• What the task asks:
If a line in the listing includes the word "sequence", copy it out.

*-*-*

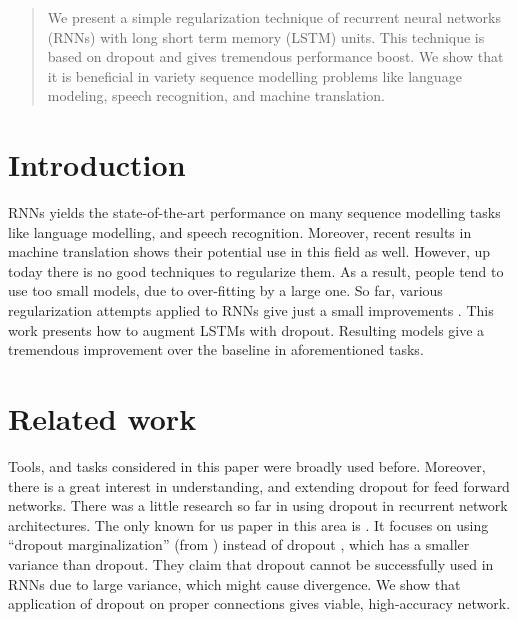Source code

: \documentclass{article}
\begin{document}
 


\begin{abstract} 
  We present a simple regularization technique of recurrent neural networks (RNNs)
  with long short term memory (LSTM) units.
  This technique is based on dropout and gives tremendous performance boost.
  We show that it is beneficial in variety sequence modelling problems like
  language modeling, speech recognition, and machine translation.

\end{abstract} 

\section{Introduction}
RNNs yields the state-of-the-art performance on many sequence modelling
tasks like language modelling, and speech recognition. Moreover, recent results in 
machine translation \cite{cho2014learning} shows their potential use in this field as well. 
However, up today there is no good techniques to regularize them. As a result, people tend to use
too small models, due to over-fitting by a large one.
So far, various regularization attempts applied to RNNs give just a small improvements \cite{graves2013generating}. 
This work presents
how to augment LSTMs with dropout.
Resulting models give a tremendous 
improvement over the baseline in aforementioned tasks.

\section{Related work}
Tools, and tasks considered in this paper were broadly used before. Moreover, there is a great
interest in understanding\cite{warde2013empirical, srivastava2013improving}, and extending dropout \cite{wang2013fast, wan2013regularization} 
for feed forward networks. There was a little
research so far in using dropout in recurrent network architectures. The only known for us paper in this area is
\cite{bayer2013fast}. It focuses on using ``dropout marginalization'' (from \cite{wang2013fast}) instead of dropout
, which has a smaller variance than dropout. They claim that dropout cannot be successfully used in RNNs due to
large variance, which might cause divergence. We show that application of dropout on proper connections gives 
viable, high-accuracy network.
\end{document}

*-*-*

• Written solution:
  We show that it is beneficial in variety sequence modelling problems like
RNNs yields the state-of-the-art performance on many sequence modelling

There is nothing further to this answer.